[[ Available records, beginning ]]
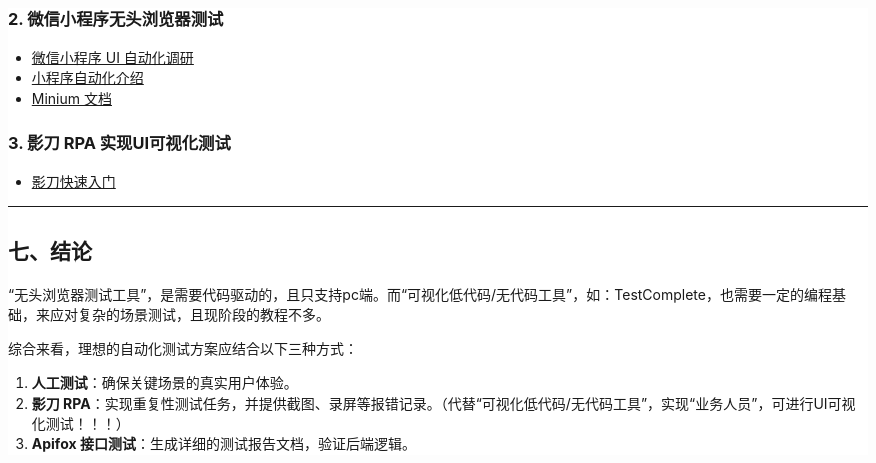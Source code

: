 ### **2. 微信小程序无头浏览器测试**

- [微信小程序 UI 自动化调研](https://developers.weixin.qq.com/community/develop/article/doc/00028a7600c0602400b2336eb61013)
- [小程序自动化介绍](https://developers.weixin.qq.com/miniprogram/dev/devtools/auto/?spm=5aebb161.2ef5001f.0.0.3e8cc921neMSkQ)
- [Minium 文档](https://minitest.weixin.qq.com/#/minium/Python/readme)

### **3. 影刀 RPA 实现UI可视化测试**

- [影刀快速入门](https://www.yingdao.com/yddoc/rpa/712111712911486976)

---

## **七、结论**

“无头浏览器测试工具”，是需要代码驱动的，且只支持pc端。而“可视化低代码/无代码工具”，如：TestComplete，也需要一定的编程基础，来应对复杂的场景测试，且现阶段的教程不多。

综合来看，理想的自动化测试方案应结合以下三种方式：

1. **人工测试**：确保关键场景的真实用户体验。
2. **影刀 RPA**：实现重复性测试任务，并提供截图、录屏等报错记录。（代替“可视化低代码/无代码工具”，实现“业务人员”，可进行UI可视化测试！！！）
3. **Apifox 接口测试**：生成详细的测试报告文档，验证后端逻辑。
[[ Available records, end ]]
[[ Available records, beginning ]]
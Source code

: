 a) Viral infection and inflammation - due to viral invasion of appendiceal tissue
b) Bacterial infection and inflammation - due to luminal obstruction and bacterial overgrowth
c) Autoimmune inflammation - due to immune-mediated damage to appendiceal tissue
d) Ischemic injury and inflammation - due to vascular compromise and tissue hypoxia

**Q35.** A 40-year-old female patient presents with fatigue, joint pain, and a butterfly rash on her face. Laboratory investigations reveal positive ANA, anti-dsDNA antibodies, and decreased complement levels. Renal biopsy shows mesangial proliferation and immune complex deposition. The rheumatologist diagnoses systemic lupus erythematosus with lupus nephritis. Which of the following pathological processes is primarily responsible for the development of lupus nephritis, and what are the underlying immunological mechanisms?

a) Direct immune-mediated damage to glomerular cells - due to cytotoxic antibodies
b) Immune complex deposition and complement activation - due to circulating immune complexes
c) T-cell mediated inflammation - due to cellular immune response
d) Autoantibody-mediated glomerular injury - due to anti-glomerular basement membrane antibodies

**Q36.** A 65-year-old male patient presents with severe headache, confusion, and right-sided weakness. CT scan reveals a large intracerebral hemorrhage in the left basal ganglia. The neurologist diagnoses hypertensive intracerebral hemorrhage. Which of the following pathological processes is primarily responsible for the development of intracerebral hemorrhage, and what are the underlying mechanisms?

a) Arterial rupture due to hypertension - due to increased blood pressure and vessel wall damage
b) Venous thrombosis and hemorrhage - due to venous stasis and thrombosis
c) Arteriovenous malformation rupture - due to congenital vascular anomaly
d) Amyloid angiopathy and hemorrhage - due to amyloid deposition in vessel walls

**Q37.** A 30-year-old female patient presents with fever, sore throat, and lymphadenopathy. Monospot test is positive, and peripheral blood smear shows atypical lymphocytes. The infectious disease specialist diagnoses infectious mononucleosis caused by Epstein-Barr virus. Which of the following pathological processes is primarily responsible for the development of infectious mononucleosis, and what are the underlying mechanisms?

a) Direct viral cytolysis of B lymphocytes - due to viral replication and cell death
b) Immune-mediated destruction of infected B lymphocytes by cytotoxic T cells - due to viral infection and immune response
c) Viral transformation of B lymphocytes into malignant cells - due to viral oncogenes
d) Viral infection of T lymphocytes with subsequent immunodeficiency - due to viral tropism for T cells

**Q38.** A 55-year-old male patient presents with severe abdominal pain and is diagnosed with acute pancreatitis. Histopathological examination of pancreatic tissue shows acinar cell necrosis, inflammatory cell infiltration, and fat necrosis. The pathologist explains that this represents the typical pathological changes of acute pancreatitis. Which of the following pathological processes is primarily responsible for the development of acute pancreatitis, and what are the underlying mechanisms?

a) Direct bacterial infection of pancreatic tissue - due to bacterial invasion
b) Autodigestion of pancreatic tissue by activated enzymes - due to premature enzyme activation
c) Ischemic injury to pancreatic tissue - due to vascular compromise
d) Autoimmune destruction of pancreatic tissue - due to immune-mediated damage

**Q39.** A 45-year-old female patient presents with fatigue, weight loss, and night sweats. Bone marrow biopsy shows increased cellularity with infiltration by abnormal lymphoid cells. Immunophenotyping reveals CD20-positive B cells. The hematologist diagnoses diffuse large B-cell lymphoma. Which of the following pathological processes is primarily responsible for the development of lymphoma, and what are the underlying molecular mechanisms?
[[ Available records, end ]]
[[ Available records, beginning ]]
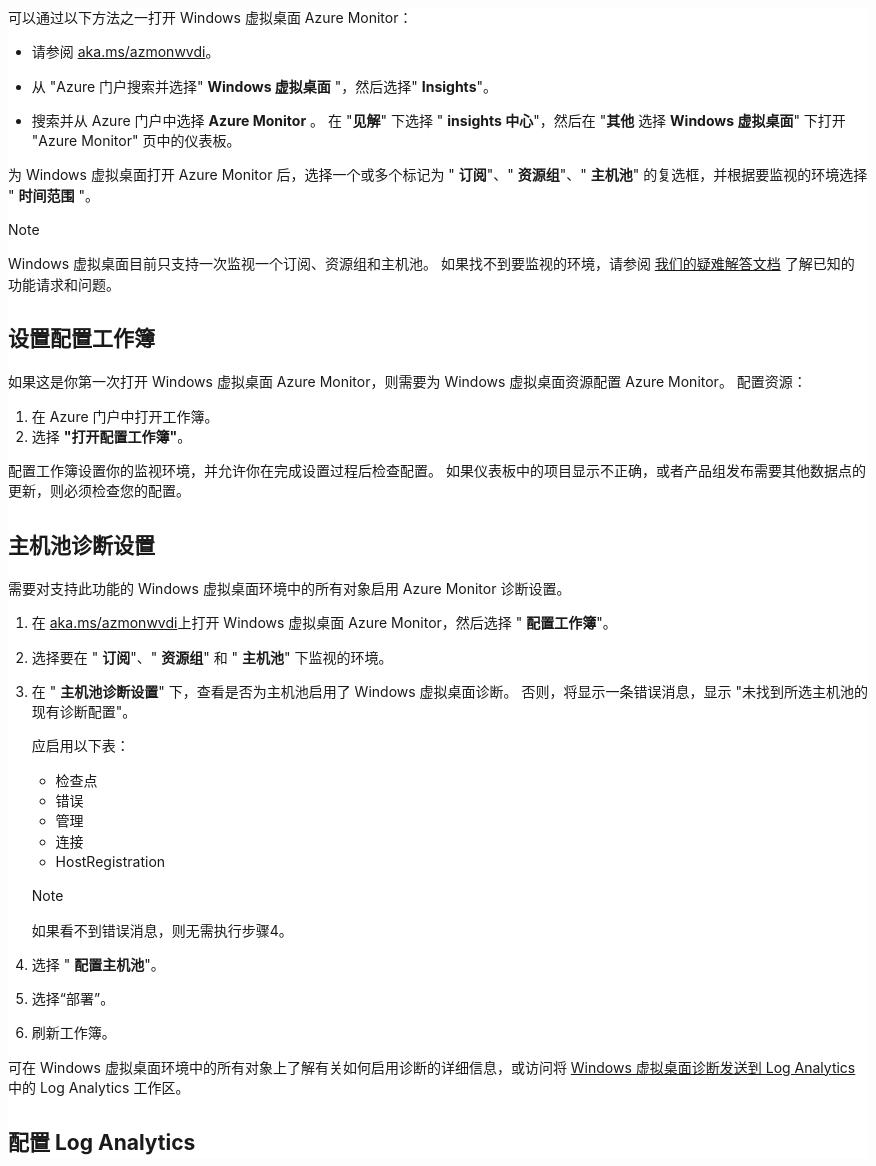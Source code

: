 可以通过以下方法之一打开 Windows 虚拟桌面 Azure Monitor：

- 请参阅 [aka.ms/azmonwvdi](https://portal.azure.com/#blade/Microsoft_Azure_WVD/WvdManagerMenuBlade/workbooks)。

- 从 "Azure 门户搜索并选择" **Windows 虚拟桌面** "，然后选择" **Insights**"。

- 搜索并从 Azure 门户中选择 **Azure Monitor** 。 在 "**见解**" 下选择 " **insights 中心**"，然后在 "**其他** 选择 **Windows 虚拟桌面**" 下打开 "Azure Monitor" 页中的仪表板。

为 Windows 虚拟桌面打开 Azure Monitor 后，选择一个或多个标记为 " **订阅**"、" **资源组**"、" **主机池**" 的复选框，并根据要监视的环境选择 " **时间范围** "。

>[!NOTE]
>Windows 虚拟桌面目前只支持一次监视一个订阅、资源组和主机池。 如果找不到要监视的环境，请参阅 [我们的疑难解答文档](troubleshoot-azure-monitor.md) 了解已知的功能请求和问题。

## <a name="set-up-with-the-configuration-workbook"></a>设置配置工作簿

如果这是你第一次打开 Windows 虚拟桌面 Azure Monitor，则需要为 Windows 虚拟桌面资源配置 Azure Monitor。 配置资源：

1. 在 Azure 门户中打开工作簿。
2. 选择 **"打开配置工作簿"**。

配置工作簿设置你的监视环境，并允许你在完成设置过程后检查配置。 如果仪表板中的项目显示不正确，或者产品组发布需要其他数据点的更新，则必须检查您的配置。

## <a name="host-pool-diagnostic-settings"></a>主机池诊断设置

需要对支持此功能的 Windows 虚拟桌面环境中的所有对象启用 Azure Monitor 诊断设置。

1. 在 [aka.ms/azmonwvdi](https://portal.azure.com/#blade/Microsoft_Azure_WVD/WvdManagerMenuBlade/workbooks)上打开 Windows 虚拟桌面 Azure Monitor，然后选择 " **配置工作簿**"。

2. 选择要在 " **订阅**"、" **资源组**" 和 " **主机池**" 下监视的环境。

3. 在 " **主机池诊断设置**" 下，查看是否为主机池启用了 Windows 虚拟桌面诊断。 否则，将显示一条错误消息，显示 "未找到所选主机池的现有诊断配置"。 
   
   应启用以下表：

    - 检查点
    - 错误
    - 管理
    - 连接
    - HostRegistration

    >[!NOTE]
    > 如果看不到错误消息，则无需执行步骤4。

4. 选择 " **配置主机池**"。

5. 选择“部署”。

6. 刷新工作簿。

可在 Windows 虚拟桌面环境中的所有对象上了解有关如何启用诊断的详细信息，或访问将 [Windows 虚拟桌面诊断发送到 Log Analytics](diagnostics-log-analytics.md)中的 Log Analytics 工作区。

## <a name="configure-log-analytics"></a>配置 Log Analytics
[[ Available records, end ]]
• **To do**
What lines in the entries above include the string "glomerular"? Return each one.

• **Written answer**
a) Direct immune-mediated damage to glomerular cells - due to cytotoxic antibodies
d) Autoantibody-mediated glomerular injury - due to anti-glomerular basement membrane antibodies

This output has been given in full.